Work instructions:
The records below are to be transcribed exactly, with the pictures removed.

[Dataset entries]
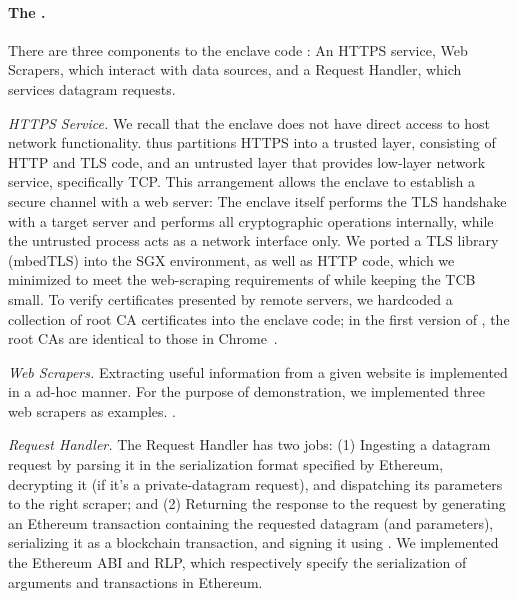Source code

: \paragraph{\bf The \encname.} There are three components to the enclave code
\engine: An HTTPS service, Web Scrapers, which interact with data sources, and a
Request Handler, which services datagram requests. 

\vspace{2mm}

\noindent\emph{HTTPS Service.} We recall that the enclave does not have direct
access to host network functionality. \tc thus partitions HTTPS into a trusted
layer, consisting of HTTP and TLS code, and an untrusted layer that provides
low-layer network service, specifically TCP.  This arrangement allows the
enclave to establish a secure channel with a web server: The enclave itself
performs the TLS handshake with a target server and performs all cryptographic
operations internally, while the untrusted process acts as a network interface
only. We ported a TLS library (mbedTLS) into the SGX environment, as well as
HTTP code, which we minimized to meet the web-scraping requirements of \tc while
keeping the TCB small. To verify certificates presented by remote servers, we
hardcoded a collection of root CA certificates into the enclave code; in the
first version of \tc, the root CAs are identical to those in Chrome~\cite{}.

\vspace{2mm}

\noindent\emph{Web Scrapers.} Extracting useful information from a given website
is implemented in a ad-hoc manner. For the purpose of demonstration, we
implemented three web scrapers as examples. .

\vspace{2mm}

\noindent\emph{Request Handler.} The Request Handler has two jobs: (1) Ingesting
a datagram request by parsing it in the serialization format specified by
Ethereum, decrypting it (if it's a private-datagram request), and dispatching
its parameters to the right scraper; and (2) Returning the response to the
request by generating an Ethereum transaction containing the requested datagram
(and parameters), serializing it as a blockchain transaction, and signing it
using \skTC. We implemented the Ethereum ABI and RLP, which respectively specify
the serialization of arguments and transactions in Ethereum. 

\vspace{2mm}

Task solution:
Source code

: \paragraph{\bf The \encname.} There are three components to the enclave code
\engine: An HTTPS service, Web Scrapers, which interact with data sources, and a
Request Handler, which services datagram requests. 

\vspace{2mm}

\noindent\emph{HTTPS Service.} We recall that the enclave does not have direct
access to host network functionality. \tc thus partitions HTTPS into a trusted
layer, consisting of HTTP and TLS code, and an untrusted layer that provides
low-layer network service, specifically TCP.  This arrangement allows the
enclave to establish a secure channel with a web server: The enclave itself
performs the TLS handshake with a target server and performs all cryptographic
operations internally, while the untrusted process acts as a network interface
only. We ported a TLS library (mbedTLS) into the SGX environment, as well as
HTTP code, which we minimized to meet the web-scraping requirements of \tc while
keeping the TCB small. To verify certificates presented by remote servers, we
hardcoded a collection of root CA certificates into the enclave code; in the
first version of \tc, the root CAs are identical to those in Chrome~\cite{}.

\vspace{2mm}

\noindent\emph{Web Scrapers.} Extracting useful information from a given website
is implemented in a ad-hoc manner. For the purpose of demonstration, we
implemented three web scrapers as examples. .

\vspace{2mm}

\noindent\emph{Request Handler.} The Request Handler has two jobs: (1) Ingesting
a datagram request by parsing it in the serialization format specified by
Ethereum, decrypting it (if it's a private-datagram request), and dispatching
its parameters to the right scraper; and (2) Returning the response to the
request by generating an Ethereum transaction containing the requested datagram
(and parameters), serializing it as a blockchain transaction, and signing it
using \skTC. We implemented the Ethereum ABI and RLP, which respectively specify
the serialization of arguments and transactions in Ethereum. 

\vspace{2mm}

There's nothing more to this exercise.